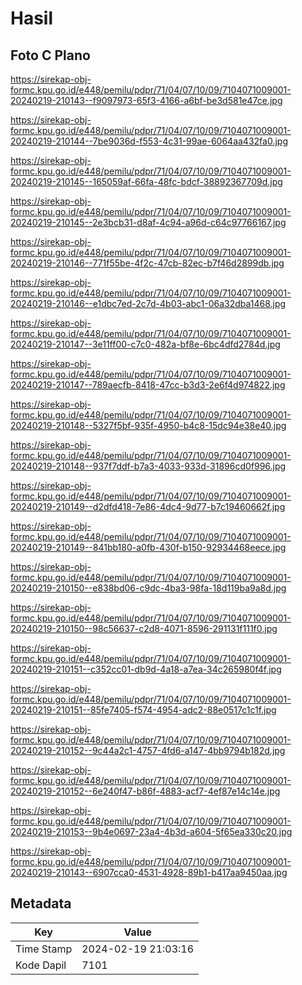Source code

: # Hasil

## Foto C Plano

https://sirekap-obj-formc.kpu.go.id/e448/pemilu/pdpr/71/04/07/10/09/7104071009001-20240219-210143--f9097973-65f3-4166-a6bf-be3d581e47ce.jpg

https://sirekap-obj-formc.kpu.go.id/e448/pemilu/pdpr/71/04/07/10/09/7104071009001-20240219-210144--7be9036d-f553-4c31-99ae-6064aa432fa0.jpg

https://sirekap-obj-formc.kpu.go.id/e448/pemilu/pdpr/71/04/07/10/09/7104071009001-20240219-210145--165059af-66fa-48fc-bdcf-38892367709d.jpg

https://sirekap-obj-formc.kpu.go.id/e448/pemilu/pdpr/71/04/07/10/09/7104071009001-20240219-210145--2e3bcb31-d8af-4c94-a96d-c64c97766167.jpg

https://sirekap-obj-formc.kpu.go.id/e448/pemilu/pdpr/71/04/07/10/09/7104071009001-20240219-210146--771f55be-4f2c-47cb-82ec-b7f46d2899db.jpg

https://sirekap-obj-formc.kpu.go.id/e448/pemilu/pdpr/71/04/07/10/09/7104071009001-20240219-210146--e1dbc7ed-2c7d-4b03-abc1-06a32dba1468.jpg

https://sirekap-obj-formc.kpu.go.id/e448/pemilu/pdpr/71/04/07/10/09/7104071009001-20240219-210147--3e11ff00-c7c0-482a-bf8e-6bc4dfd2784d.jpg

https://sirekap-obj-formc.kpu.go.id/e448/pemilu/pdpr/71/04/07/10/09/7104071009001-20240219-210147--789aecfb-8418-47cc-b3d3-2e6f4d974822.jpg

https://sirekap-obj-formc.kpu.go.id/e448/pemilu/pdpr/71/04/07/10/09/7104071009001-20240219-210148--5327f5bf-935f-4950-b4c8-15dc94e38e40.jpg

https://sirekap-obj-formc.kpu.go.id/e448/pemilu/pdpr/71/04/07/10/09/7104071009001-20240219-210148--937f7ddf-b7a3-4033-933d-31896cd0f996.jpg

https://sirekap-obj-formc.kpu.go.id/e448/pemilu/pdpr/71/04/07/10/09/7104071009001-20240219-210149--d2dfd418-7e86-4dc4-9d77-b7c19460662f.jpg

https://sirekap-obj-formc.kpu.go.id/e448/pemilu/pdpr/71/04/07/10/09/7104071009001-20240219-210149--841bb180-a0fb-430f-b150-92934468eece.jpg

https://sirekap-obj-formc.kpu.go.id/e448/pemilu/pdpr/71/04/07/10/09/7104071009001-20240219-210150--e838bd06-c9dc-4ba3-98fa-18d119ba9a8d.jpg

https://sirekap-obj-formc.kpu.go.id/e448/pemilu/pdpr/71/04/07/10/09/7104071009001-20240219-210150--98c56637-c2d8-4071-8596-291131f111f0.jpg

https://sirekap-obj-formc.kpu.go.id/e448/pemilu/pdpr/71/04/07/10/09/7104071009001-20240219-210151--c352cc01-db9d-4a18-a7ea-34c265980f4f.jpg

https://sirekap-obj-formc.kpu.go.id/e448/pemilu/pdpr/71/04/07/10/09/7104071009001-20240219-210151--85fe7405-f574-4954-adc2-88e0517c1c1f.jpg

https://sirekap-obj-formc.kpu.go.id/e448/pemilu/pdpr/71/04/07/10/09/7104071009001-20240219-210152--9c44a2c1-4757-4fd6-a147-4bb9794b182d.jpg

https://sirekap-obj-formc.kpu.go.id/e448/pemilu/pdpr/71/04/07/10/09/7104071009001-20240219-210152--6e240f47-b86f-4883-acf7-4ef87e14c14e.jpg

https://sirekap-obj-formc.kpu.go.id/e448/pemilu/pdpr/71/04/07/10/09/7104071009001-20240219-210153--9b4e0697-23a4-4b3d-a604-5f65ea330c20.jpg

https://sirekap-obj-formc.kpu.go.id/e448/pemilu/pdpr/71/04/07/10/09/7104071009001-20240219-210143--6907cca0-4531-4928-89b1-b417aa9450aa.jpg


## Metadata

| Key        | Value               |
| ---------- | ------------------- |
| Time Stamp | 2024-02-19 21:03:16 |
| Kode Dapil | 7101                |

◇ ◇ ◇

### DESCRIPTION OF THE TASK
The answer must match the entries above line for line, with the pictures dropped.

### ANSWER SPACE
Source code

: # Hasil

## Foto C Plano

https://sirekap-obj-formc.kpu.go.id/e448/pemilu/pdpr/71/04/07/10/09/7104071009001-20240219-210143--f9097973-65f3-4166-a6bf-be3d581e47ce.jpg

https://sirekap-obj-formc.kpu.go.id/e448/pemilu/pdpr/71/04/07/10/09/7104071009001-20240219-210144--7be9036d-f553-4c31-99ae-6064aa432fa0.jpg

https://sirekap-obj-formc.kpu.go.id/e448/pemilu/pdpr/71/04/07/10/09/7104071009001-20240219-210145--165059af-66fa-48fc-bdcf-38892367709d.jpg

https://sirekap-obj-formc.kpu.go.id/e448/pemilu/pdpr/71/04/07/10/09/7104071009001-20240219-210145--2e3bcb31-d8af-4c94-a96d-c64c97766167.jpg

https://sirekap-obj-formc.kpu.go.id/e448/pemilu/pdpr/71/04/07/10/09/7104071009001-20240219-210146--771f55be-4f2c-47cb-82ec-b7f46d2899db.jpg

https://sirekap-obj-formc.kpu.go.id/e448/pemilu/pdpr/71/04/07/10/09/7104071009001-20240219-210146--e1dbc7ed-2c7d-4b03-abc1-06a32dba1468.jpg

https://sirekap-obj-formc.kpu.go.id/e448/pemilu/pdpr/71/04/07/10/09/7104071009001-20240219-210147--3e11ff00-c7c0-482a-bf8e-6bc4dfd2784d.jpg

https://sirekap-obj-formc.kpu.go.id/e448/pemilu/pdpr/71/04/07/10/09/7104071009001-20240219-210147--789aecfb-8418-47cc-b3d3-2e6f4d974822.jpg

https://sirekap-obj-formc.kpu.go.id/e448/pemilu/pdpr/71/04/07/10/09/7104071009001-20240219-210148--5327f5bf-935f-4950-b4c8-15dc94e38e40.jpg

https://sirekap-obj-formc.kpu.go.id/e448/pemilu/pdpr/71/04/07/10/09/7104071009001-20240219-210148--937f7ddf-b7a3-4033-933d-31896cd0f996.jpg

https://sirekap-obj-formc.kpu.go.id/e448/pemilu/pdpr/71/04/07/10/09/7104071009001-20240219-210149--d2dfd418-7e86-4dc4-9d77-b7c19460662f.jpg

https://sirekap-obj-formc.kpu.go.id/e448/pemilu/pdpr/71/04/07/10/09/7104071009001-20240219-210149--841bb180-a0fb-430f-b150-92934468eece.jpg

https://sirekap-obj-formc.kpu.go.id/e448/pemilu/pdpr/71/04/07/10/09/7104071009001-20240219-210150--e838bd06-c9dc-4ba3-98fa-18d119ba9a8d.jpg

https://sirekap-obj-formc.kpu.go.id/e448/pemilu/pdpr/71/04/07/10/09/7104071009001-20240219-210150--98c56637-c2d8-4071-8596-291131f111f0.jpg

https://sirekap-obj-formc.kpu.go.id/e448/pemilu/pdpr/71/04/07/10/09/7104071009001-20240219-210151--c352cc01-db9d-4a18-a7ea-34c265980f4f.jpg

https://sirekap-obj-formc.kpu.go.id/e448/pemilu/pdpr/71/04/07/10/09/7104071009001-20240219-210151--85fe7405-f574-4954-adc2-88e0517c1c1f.jpg

https://sirekap-obj-formc.kpu.go.id/e448/pemilu/pdpr/71/04/07/10/09/7104071009001-20240219-210152--9c44a2c1-4757-4fd6-a147-4bb9794b182d.jpg

https://sirekap-obj-formc.kpu.go.id/e448/pemilu/pdpr/71/04/07/10/09/7104071009001-20240219-210152--6e240f47-b86f-4883-acf7-4ef87e14c14e.jpg

https://sirekap-obj-formc.kpu.go.id/e448/pemilu/pdpr/71/04/07/10/09/7104071009001-20240219-210153--9b4e0697-23a4-4b3d-a604-5f65ea330c20.jpg

https://sirekap-obj-formc.kpu.go.id/e448/pemilu/pdpr/71/04/07/10/09/7104071009001-20240219-210143--6907cca0-4531-4928-89b1-b417aa9450aa.jpg


## Metadata

| Key        | Value               |
| ---------- | ------------------- |
| Time Stamp | 2024-02-19 21:03:16 |
| Kode Dapil | 7101                |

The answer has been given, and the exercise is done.